─── Task data

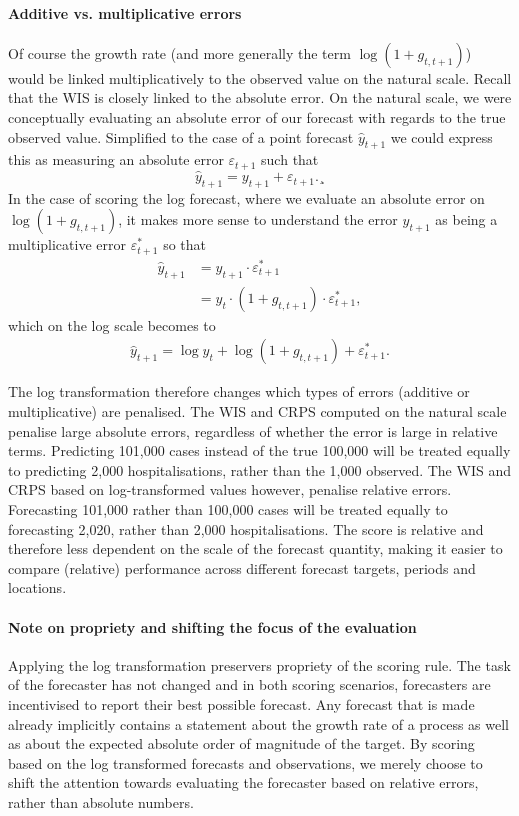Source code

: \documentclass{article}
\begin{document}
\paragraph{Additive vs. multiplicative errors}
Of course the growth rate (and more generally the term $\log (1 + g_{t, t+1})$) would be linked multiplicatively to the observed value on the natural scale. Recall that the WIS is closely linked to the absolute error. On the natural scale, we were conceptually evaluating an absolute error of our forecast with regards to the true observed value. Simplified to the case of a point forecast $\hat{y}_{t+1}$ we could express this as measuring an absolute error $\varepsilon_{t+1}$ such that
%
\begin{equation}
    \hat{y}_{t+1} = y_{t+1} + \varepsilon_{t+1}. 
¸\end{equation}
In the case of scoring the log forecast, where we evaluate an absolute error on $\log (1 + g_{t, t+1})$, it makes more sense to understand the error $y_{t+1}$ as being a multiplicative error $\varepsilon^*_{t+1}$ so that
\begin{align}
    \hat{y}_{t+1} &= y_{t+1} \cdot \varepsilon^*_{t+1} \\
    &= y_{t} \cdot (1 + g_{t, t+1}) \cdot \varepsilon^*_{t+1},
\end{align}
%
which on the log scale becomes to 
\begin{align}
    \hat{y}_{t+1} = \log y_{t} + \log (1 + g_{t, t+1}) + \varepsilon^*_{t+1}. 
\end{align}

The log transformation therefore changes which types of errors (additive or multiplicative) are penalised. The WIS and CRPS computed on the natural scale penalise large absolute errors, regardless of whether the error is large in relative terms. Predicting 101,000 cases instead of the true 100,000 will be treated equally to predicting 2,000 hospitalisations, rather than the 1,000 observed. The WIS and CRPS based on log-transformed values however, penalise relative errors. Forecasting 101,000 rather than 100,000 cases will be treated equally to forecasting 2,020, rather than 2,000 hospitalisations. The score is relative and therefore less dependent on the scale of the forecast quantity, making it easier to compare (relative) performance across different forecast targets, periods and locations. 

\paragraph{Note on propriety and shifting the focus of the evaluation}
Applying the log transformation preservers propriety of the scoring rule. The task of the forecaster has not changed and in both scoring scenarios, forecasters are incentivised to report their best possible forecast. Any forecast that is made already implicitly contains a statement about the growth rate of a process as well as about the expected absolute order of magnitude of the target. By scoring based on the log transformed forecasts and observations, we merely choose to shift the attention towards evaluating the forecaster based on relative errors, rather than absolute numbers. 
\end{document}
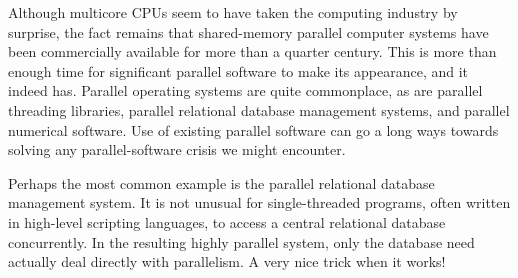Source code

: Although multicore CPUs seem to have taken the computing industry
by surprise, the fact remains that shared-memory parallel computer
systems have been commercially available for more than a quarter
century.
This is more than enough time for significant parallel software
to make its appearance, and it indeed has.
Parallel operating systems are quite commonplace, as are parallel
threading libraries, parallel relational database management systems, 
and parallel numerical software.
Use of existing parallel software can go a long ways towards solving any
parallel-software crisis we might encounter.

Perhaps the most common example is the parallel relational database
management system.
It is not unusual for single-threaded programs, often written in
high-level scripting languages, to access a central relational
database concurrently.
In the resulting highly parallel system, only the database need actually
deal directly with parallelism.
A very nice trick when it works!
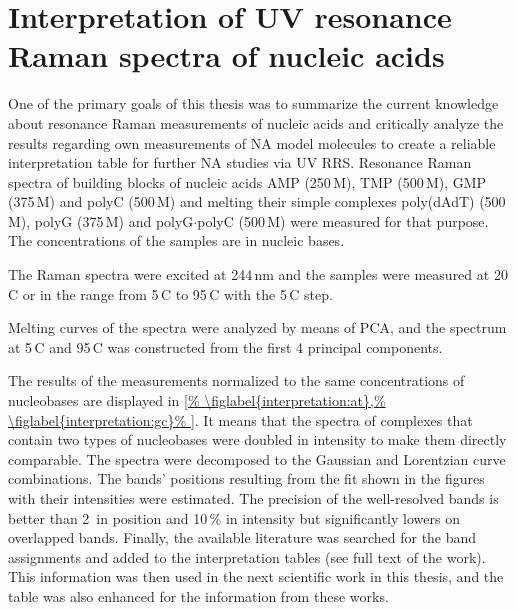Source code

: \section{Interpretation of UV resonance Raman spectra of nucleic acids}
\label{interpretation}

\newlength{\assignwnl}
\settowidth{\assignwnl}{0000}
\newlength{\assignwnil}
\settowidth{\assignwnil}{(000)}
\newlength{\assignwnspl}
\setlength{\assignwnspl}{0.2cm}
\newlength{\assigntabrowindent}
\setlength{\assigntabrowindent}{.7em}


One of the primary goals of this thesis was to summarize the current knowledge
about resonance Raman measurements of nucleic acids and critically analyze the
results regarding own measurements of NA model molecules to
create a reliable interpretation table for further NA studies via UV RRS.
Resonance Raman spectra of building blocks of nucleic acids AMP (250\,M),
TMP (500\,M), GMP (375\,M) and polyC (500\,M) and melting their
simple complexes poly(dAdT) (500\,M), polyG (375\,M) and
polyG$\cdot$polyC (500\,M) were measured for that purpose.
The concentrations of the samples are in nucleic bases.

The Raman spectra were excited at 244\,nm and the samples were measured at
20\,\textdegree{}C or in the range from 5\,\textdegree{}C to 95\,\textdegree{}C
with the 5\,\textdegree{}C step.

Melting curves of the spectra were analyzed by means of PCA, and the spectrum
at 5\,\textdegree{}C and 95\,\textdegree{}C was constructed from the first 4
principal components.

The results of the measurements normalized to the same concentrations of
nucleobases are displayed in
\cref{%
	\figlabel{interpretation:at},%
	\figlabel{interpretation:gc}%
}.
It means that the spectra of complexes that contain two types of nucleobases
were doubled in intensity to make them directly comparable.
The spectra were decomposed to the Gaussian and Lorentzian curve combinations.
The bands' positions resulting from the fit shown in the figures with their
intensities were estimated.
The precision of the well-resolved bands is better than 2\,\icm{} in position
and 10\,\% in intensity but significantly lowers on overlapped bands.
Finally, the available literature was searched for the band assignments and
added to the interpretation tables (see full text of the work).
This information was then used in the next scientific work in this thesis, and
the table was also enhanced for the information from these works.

──────
─── Task data

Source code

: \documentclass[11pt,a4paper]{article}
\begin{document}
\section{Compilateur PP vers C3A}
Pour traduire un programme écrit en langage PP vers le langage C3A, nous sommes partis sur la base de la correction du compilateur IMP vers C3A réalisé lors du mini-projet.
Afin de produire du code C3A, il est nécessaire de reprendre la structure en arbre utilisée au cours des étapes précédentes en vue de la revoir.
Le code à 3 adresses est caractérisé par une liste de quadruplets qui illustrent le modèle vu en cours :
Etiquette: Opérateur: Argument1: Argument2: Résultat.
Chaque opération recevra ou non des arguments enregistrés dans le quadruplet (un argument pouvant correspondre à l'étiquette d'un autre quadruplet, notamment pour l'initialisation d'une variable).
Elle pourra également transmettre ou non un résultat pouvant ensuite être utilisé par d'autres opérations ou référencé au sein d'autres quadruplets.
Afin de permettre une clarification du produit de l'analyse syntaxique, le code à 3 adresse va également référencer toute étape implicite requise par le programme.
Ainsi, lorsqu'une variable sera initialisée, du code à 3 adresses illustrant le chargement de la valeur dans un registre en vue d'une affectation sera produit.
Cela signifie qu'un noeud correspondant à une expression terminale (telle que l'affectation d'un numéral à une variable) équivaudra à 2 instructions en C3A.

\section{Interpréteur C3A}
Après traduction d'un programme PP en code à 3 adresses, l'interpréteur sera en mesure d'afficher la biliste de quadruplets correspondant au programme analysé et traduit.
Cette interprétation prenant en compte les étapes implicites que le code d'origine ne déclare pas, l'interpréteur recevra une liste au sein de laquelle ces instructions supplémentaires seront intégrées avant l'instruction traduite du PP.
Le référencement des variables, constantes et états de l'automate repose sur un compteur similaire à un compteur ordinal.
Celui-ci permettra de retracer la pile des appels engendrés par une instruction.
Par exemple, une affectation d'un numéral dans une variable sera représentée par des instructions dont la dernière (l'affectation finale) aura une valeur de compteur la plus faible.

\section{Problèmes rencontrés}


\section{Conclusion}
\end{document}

──────
─── Task data

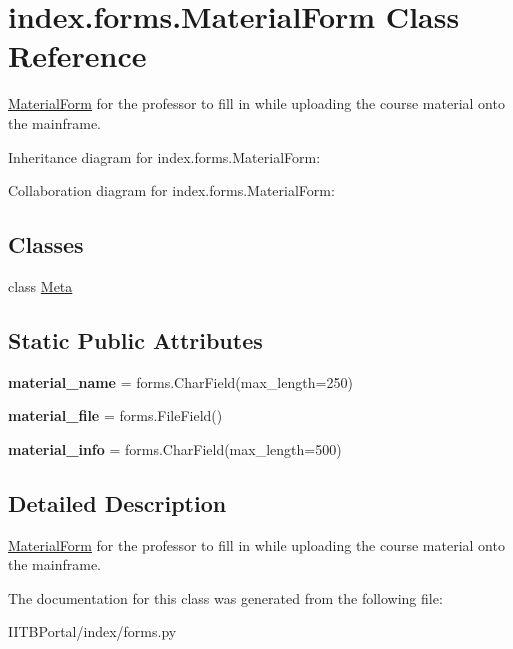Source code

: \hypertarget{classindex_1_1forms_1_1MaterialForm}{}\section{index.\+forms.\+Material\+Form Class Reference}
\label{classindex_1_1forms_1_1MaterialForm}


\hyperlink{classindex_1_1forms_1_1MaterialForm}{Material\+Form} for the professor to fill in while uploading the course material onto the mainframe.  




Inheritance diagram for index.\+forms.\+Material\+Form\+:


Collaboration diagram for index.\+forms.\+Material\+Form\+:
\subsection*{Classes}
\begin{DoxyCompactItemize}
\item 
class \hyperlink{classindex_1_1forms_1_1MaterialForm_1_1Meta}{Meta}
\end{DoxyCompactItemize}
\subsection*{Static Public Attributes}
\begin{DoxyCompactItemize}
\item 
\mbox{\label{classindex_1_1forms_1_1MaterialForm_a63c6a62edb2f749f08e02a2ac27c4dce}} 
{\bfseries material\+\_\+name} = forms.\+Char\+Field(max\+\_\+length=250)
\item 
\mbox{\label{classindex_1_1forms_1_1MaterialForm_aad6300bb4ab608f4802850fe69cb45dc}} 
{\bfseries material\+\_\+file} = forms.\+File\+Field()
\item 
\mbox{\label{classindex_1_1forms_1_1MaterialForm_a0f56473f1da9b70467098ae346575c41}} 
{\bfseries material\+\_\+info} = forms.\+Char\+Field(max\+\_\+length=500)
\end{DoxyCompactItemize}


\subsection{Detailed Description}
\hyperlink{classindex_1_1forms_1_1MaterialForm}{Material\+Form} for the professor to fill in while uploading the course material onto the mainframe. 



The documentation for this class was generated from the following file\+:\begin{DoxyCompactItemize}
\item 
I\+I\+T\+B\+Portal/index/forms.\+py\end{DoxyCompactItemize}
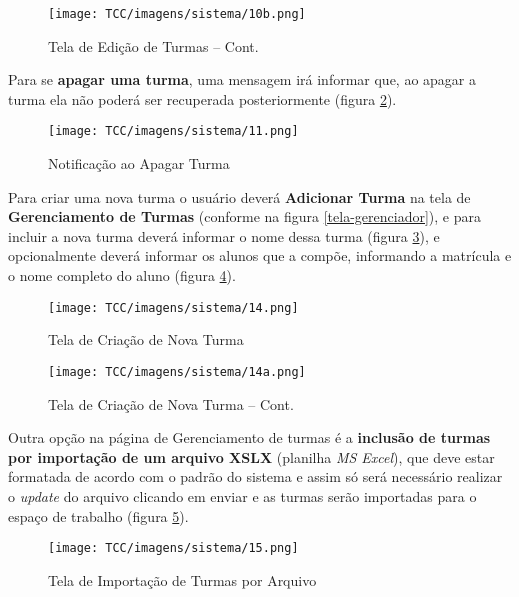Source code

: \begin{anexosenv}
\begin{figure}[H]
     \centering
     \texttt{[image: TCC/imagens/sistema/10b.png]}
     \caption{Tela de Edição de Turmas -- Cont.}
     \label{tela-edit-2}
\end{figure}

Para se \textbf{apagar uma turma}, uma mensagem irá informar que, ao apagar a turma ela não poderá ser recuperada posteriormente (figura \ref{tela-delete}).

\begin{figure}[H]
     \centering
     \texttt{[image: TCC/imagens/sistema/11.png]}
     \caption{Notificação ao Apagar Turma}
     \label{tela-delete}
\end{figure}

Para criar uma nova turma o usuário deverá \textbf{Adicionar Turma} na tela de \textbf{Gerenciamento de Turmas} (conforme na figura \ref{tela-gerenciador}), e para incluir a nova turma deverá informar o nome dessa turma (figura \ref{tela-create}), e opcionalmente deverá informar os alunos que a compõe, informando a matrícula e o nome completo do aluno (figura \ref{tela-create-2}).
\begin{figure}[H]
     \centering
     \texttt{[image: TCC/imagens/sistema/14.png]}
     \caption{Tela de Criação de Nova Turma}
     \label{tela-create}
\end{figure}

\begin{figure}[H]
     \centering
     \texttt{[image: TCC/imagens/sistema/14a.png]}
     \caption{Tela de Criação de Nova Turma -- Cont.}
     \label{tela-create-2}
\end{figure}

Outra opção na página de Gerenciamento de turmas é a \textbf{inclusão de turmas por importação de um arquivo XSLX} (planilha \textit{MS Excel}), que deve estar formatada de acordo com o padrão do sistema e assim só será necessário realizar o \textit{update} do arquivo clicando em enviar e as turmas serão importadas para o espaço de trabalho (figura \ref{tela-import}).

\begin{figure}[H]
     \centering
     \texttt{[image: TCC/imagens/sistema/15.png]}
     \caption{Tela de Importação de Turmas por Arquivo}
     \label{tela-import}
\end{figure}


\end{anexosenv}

──────

■ What you are asked to do ■
Give every line of the material that includes the string "également".

■ Solution ■
Elle pourra également transmettre ou non un résultat pouvant ensuite être utilisé par d'autres opérations ou référencé au sein d'autres quadruplets.
Afin de permettre une clarification du produit de l'analyse syntaxique, le code à 3 adresse va également référencer toute étape implicite requise par le programme.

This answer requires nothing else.